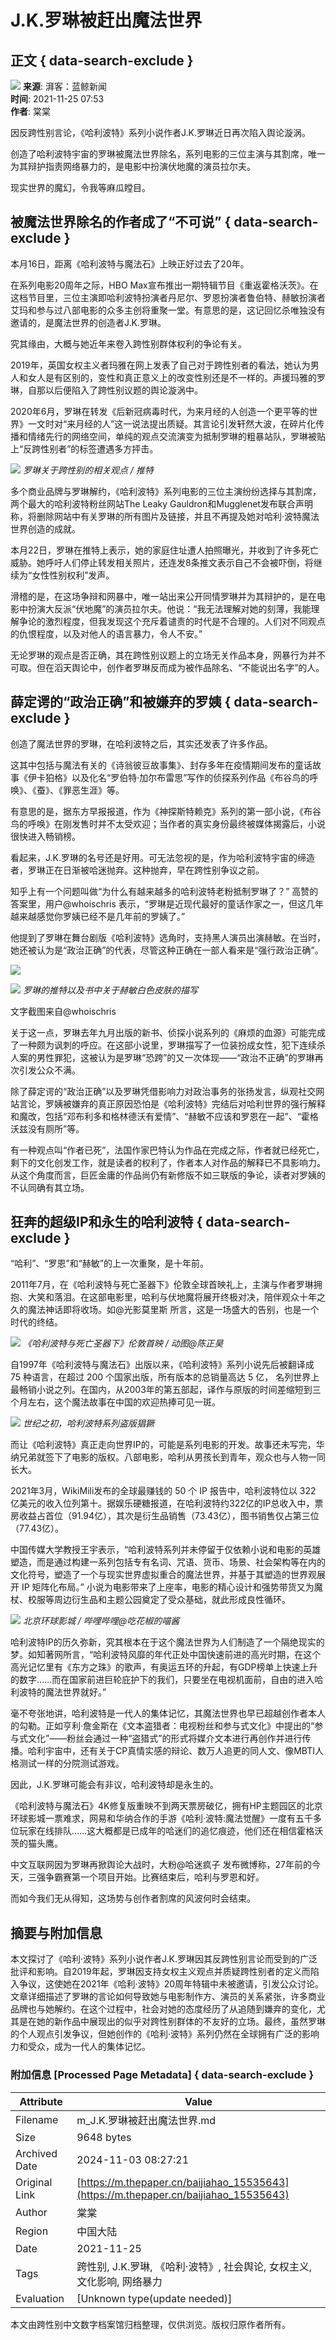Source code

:# J.K.罗琳被赶出魔法世界

## 正文 { data-search-exclude }


![](https://file.thepaper.cn/wap/v6/img/logo_wap_v3.png) 
**来源**: 湃客：蓝鲸新闻  
**时间**: 2021-11-25 07:53  
**作者**: 棠棠  

因反跨性别言论，《哈利波特》系列小说作者J.K.罗琳近日再次陷入舆论漩涡。

创造了哈利波特宇宙的罗琳被魔法世界除名，系列电影的三位主演与其割席，唯一为其辩护指责网络暴力的，是电影中扮演伏地魔的演员拉尔夫。

现实世界的魔幻，令我等麻瓜瞠目。

## 被魔法世界除名的作者成了“不可说” { data-search-exclude }

本月16日，距离《哈利波特与魔法石》上映正好过去了20年。

在系列电影20周年之际，HBO Max宣布推出一期特辑节目《重返霍格沃茨》。在这档节目里，三位主演即哈利波特扮演者丹尼尔、罗恩扮演者鲁伯特、赫敏扮演者艾玛和参与过八部电影的众多主创将重聚一堂。有意思的是，这记回忆杀唯独没有邀请的，是魔法世界的创造者J.K.罗琳。

究其缘由，大概与她近年来卷入跨性别群体权利的争论有关。

2019年，英国女权主义者玛雅在网上发表了自己对于跨性别者的看法，她认为男人和女人是有区别的，变性和真正意义上的改变性别还是不一样的。声援玛雅的罗琳，自那以后便陷入了跨性别议题的舆论漩涡中。

2020年6月，罗琳在转发《后新冠病毒时代，为来月经的人创造一个更平等的世界》一文时对“来月经的人”这一说法提出质疑。其言论引发轩然大波，在碎片化传播和情绪先行的网络空间，单纯的观点交流演变为抵制罗琳的粗暴站队，罗琳被贴上“反跨性别者”的标签遭遇多方抨击。

![](https://imagepphcloud.thepaper.cn/pph/image/165/699/775.jpg)
*罗琳关于跨性别的相关观点 / 推特*

多个商业品牌与罗琳解约，《哈利波特》系列电影的三位主演纷纷选择与其割席，两个最大的哈利波特粉丝网站The Leaky Gauldron和Mugglenet发布联合声明称，将删除网站中有关罗琳的所有图片及链接，并且不再提及她对哈利·波特魔法世界创造的成就。

本月22日，罗琳在推特上表示，她的家庭住址遭人拍照曝光，并收到了许多死亡威胁。她呼吁人们停止转发相关照片，还连发8条推文表示自己不会被吓倒，将继续为“女性性别权利”发声。

滑稽的是，在这场争辩和网暴中，唯一站出来公开同情罗琳并为其辩护的，是在电影中扮演大反派“伏地魔”的演员拉尔夫。他说：“我无法理解对她的刻薄，我能理解争论的激烈程度，但我发现这个充斥着谴责的时代是不合理的。人们对不同观点的仇恨程度，以及对他人的语言暴力，令人不安。”

无论罗琳的观点是否正确，其在跨性别议题上的立场无关作品本身，网暴行为并不可取。但在滔天舆论中，创作者罗琳反而成为被作品除名、“不能说出名字”的人。

## 薛定谔的“政治正确”和被嫌弃的罗姨 { data-search-exclude }

创造了魔法世界的罗琳，在哈利波特之后，其实还发表了许多作品。

这其中包括与魔法有关的《诗翁彼豆故事集》、封存多年在疫情期间发布的童话故事《伊卡狛格》以及化名“罗伯特·加尔布雷思”写作的侦探系列作品《布谷鸟的呼唤》、《蚕》、《罪恶生涯》等。

有意思的是，据东方早报报道，作为《神探斯特赖克》系列的第一部小说，《布谷鸟的呼唤》在刚发售时并不太受欢迎；当作者的真实身份最终被媒体揭露后，小说很快进入畅销榜。

看起来，J.K.罗琳的名号还是好用。可无法忽视的是，作为哈利波特宇宙的缔造者，罗琳正在日渐被哈迷抛弃。这种抛弃，早在跨性别争议之前。

知乎上有一个问题叫做“为什么有越来越多的哈利波特老粉抵制罗琳了？” 高赞的答案里，用户@whoischris 表示，“罗琳是近现代最好的童话作家之一，但这几年越来越感觉你罗姨已经不是几年前的罗姨了。”

他提到了罗琳在舞台剧版《哈利波特》选角时，支持黑人演员出演赫敏。在当时，她还被认为是“政治正确”的代表，尽管这种正确在一部人看来是“强行政治正确”。

![](https://imagepphcloud.thepaper.cn/pph/image/165/699/778.jpg)

![](https://imagepphcloud.thepaper.cn/pph/image/165/699/780.jpg)
*罗琳的推特以及书中关于赫敏白色皮肤的描写*

文字截图来自@whoischris

关于这一点，罗琳去年九月出版的新书、侦探小说系列的《麻烦的血源》可能完成了一种颇为讽刺的呼应。在这部小说里，罗琳描写了一位装扮成女性，犯下连续杀人案的男性罪犯，这被认为是罗琳“恐跨”的又一次体现——“政治不正确”的罗琳再次引发公众不满。

除了薛定谔的“政治正确”以及罗琳凭借影响力对政治事务的张扬发言，纵观社交网站言论，罗姨被嫌弃的真正原因恐怕是《哈利波特》完结后对哈利世界的强行解释和魔改，包括“邓布利多和格林德沃有爱情”、“赫敏不应该和罗恩在一起”、“霍格沃兹没有厕所”等。

有一种观点叫“作者已死”，法国作家巴特认为作品在完成之际，作者就已经死亡，剩下的文化创发工作，就是读者的权利了，作者本人对作品的解释已不具影响力。从这个角度而言，巨匠金庸的作品尚仍有新修版不如三联版的争论，读者对罗姨的不认同确有其立场。

## 狂奔的超级IP和永生的哈利波特 { data-search-exclude }

“哈利”、“罗恩”和“赫敏”的上一次重聚，是十年前。

2011年7月，在《哈利波特与死亡圣器下》伦敦全球首映礼上，主演与作者罗琳拥抱、大笑和落泪。在这部电影里，哈利与伏地魔将展开终极对决，陪伴观众十年之久的魔法神话即将收场。如@光影莫里斯 所言，这是一场盛大的告别，也是一个时代的终结。

![](https://imagepphcloud.thepaper.cn/pph/image/165/699/781.gif)
*《哈利波特与死亡圣器下》伦敦首映 / 动图@陈正昊*

自1997年《哈利波特与魔法石》出版以来，《哈利波特》系列小说先后被翻译成 75 种语言，在超过 200 个国家出版，所有版本的总销量高达 5 亿， 名列世界上最畅销小说之列。在国内，从2003年的第五部起，译作与原版的时间差缩短到三个月左右，这个魔法故事在中国的欢迎热捧可见一斑。

![](https://imagepphcloud.thepaper.cn/pph/image/165/699/798.jpg)
*世纪之初，哈利波特系列盗版猖獗*

而让《哈利波特》真正走向世界IP的，可能是系列电影的开发。故事还未写完，华纳兄弟就签下了电影的版权。八部电影，哈利从男孩长到青年，观众也与人物一同长大。

2021年3月，WikiMili发布的全球最赚钱的 50 个 IP 报告中，哈利波特位以 322 亿美元的收入位列第十。据娱乐硬糖报道，在哈利波特约322亿的IP总收入中，票房收益占首位（91.94亿），其次是衍生品销售（73.43亿），图书销售仅占第三位（77.43亿）。

中国传媒大学教授王宇表示，“哈利波特系列并未停留于仅依赖小说和电影的英雄塑造，而是通过构建一系列包括专有名词、咒语、货币、场景、社会架构等在内的文化符号，塑造了一个与现实世界虚拟重合的魔法世界，并基于其塑造的世界观展开 IP 矩阵化布局。” 小说为电影带来了上座率，电影的精心设计和强势带货又为魔杖、校服等周边衍生品和主题公园奠定了受众基础，就此形成良性循环。

![](https://imagepphcloud.thepaper.cn/pph/image/165/699/802.gif)
*北京环球影城 / 哔哩哔哩@吃花椒的喵酱*

哈利波特IP的历久弥新，究其根本在于这个魔法世界为人们制造了一个隔绝现实的梦。如知著网所言，“哈利波特风靡的年代正处中国快速前进的高光时期，在这个高光记忆里有《东方之珠》的歌声，有奥运五环的升起，有GDP榜单上快速上升的数字……而在国家前进巨轮庇护下的我们，只要坐在电视机面前，自由的进入哈利波特的魔法世界就好。”

毫不夸张地讲，哈利波特是一代人的集体记忆，其魔法世界也早已超越创作者本人的勾勒。正如亨利·詹金斯在《文本盗猎者：电视粉丝和参与式文化》中提出的“参与式文化”——粉丝会通过一种“盗猎式”的形式将媒介文本进行再创作并进行传播。哈利宇宙中，还有关于CP真情实感的辩论、数万人追更的同人文、像MBTI人格测试一样的分院测试游戏。

因此，J.K.罗琳可能会有非议，哈利波特却是永生的。

《哈利波特与魔法石》4K修复版重映不到两天票房破亿，拥有HP主题园区的北京环球影城一票难求，网易和华纳合作的手游《哈利·波特:魔法觉醒》一度有五千多位玩家在线排队……这大概都是已成年的哈迷们的追忆痕迹，他们还在相信霍格沃茨的猫头鹰。

中文互联网因为罗琳再掀舆论大战时，大粉@哈迷疯子 发布微博称，27年前的今天，三强争霸赛第一个项目开始。比赛结束后，哈利与罗恩和好。

而如今我们无从得知，这场势与创作者割席的风波何时会结束。

## 摘要与附加信息

<!-- tcd_abstract -->
本文探讨了《哈利·波特》系列小说作者J.K.罗琳因其反跨性别言论而受到的广泛批评和影响。自2019年起，罗琳因支持女权主义观点并质疑跨性别者的定义而陷入争议，这使她在2021年《哈利·波特》20周年特辑中未被邀请，引发公众讨论。文章详细描述了罗琳的言论如何导致她与电影制作方、演员的关系紧张，许多商业品牌也与她解约。在这个过程中，社会对她的态度经历了从追随到嫌弃的变化，尤其是在她的新作品中展现出的似乎对跨性别群体的不友好的立场。最终，虽然罗琳的个人观点引发争议，但她创作的《哈利·波特》系列仍然在全球拥有广泛的影响力和受众，成为一代人的集体记忆。
<!-- tcd_abstract_end -->

### 附加信息 [Processed Page Metadata] { data-search-exclude }

| Attribute       | Value                                  |
|-----------------|----------------------------------------|
| Filename        | m_J.K.罗琳被赶出魔法世界.md                             |
| Size            | 9648 bytes                           |
| Archived Date   | 2024-11-03 08:27:21                             |
| Original Link   | [https://m.thepaper.cn/baijiahao_15535643](https://m.thepaper.cn/baijiahao_15535643)                       |
| Author          | 棠棠                               |
| Region          | 中国大陆                               |
| Date            | 2021-11-25                                 |
| Tags            | 跨性别, J.K.罗琳, 《哈利·波特》, 社会舆论, 女权主义, 文化影响, 网络暴力                                 |
| Evaluation            | [Unknown type(update needed)]                                 |
<!-- tcd_table_end -->

本文由跨性别中文数字档案馆归档整理，仅供浏览。版权归原作者所有。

────

* How to complete this task *
Matching lines for the string "有意思的是": work out how many the records contain and write only the number.

* Response below *
2